Brief ▸ Copy each line of the data beneath in which the word "range" appears.

(Stored data entries)

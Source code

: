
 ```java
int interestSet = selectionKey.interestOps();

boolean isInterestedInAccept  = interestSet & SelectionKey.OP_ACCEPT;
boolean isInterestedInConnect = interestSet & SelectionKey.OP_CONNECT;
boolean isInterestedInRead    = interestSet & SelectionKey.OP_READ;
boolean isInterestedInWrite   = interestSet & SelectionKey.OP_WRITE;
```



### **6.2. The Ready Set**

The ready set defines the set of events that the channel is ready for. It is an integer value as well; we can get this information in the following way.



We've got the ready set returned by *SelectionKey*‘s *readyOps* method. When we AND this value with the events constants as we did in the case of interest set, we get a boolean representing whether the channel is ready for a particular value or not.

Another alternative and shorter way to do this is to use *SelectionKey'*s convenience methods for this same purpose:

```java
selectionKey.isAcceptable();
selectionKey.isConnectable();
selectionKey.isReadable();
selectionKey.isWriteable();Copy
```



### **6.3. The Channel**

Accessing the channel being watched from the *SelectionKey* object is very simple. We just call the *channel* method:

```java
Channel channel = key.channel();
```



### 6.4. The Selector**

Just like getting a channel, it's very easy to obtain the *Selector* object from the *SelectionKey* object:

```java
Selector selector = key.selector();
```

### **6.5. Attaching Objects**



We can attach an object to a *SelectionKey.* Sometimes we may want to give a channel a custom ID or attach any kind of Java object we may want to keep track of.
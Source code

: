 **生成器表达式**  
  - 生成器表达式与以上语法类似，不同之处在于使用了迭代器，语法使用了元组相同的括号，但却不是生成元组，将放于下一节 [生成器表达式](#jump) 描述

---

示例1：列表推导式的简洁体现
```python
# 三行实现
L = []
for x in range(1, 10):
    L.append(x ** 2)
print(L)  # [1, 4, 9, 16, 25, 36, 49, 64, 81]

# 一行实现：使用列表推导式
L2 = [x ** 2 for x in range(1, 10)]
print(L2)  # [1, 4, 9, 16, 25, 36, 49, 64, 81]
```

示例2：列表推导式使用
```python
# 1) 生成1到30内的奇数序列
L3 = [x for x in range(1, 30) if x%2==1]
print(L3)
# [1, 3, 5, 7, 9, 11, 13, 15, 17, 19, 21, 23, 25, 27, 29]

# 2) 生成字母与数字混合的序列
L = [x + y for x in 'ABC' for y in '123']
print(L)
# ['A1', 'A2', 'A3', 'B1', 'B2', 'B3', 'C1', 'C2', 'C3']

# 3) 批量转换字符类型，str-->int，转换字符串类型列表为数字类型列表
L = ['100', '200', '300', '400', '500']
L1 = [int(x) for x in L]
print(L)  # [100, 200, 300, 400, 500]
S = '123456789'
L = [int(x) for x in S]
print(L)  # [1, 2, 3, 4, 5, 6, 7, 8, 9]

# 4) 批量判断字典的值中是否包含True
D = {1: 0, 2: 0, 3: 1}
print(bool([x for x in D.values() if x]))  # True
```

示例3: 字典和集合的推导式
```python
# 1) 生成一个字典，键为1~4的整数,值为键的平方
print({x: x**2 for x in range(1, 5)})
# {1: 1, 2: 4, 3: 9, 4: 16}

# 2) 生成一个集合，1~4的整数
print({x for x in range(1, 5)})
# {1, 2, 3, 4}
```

Exercise solution ▸
for x in range(1, 10):
L2 = [x ** 2 for x in range(1, 10)]
L3 = [x for x in range(1, 30) if x%2==1]
print({x: x**2 for x in range(1, 5)})
print({x for x in range(1, 5)})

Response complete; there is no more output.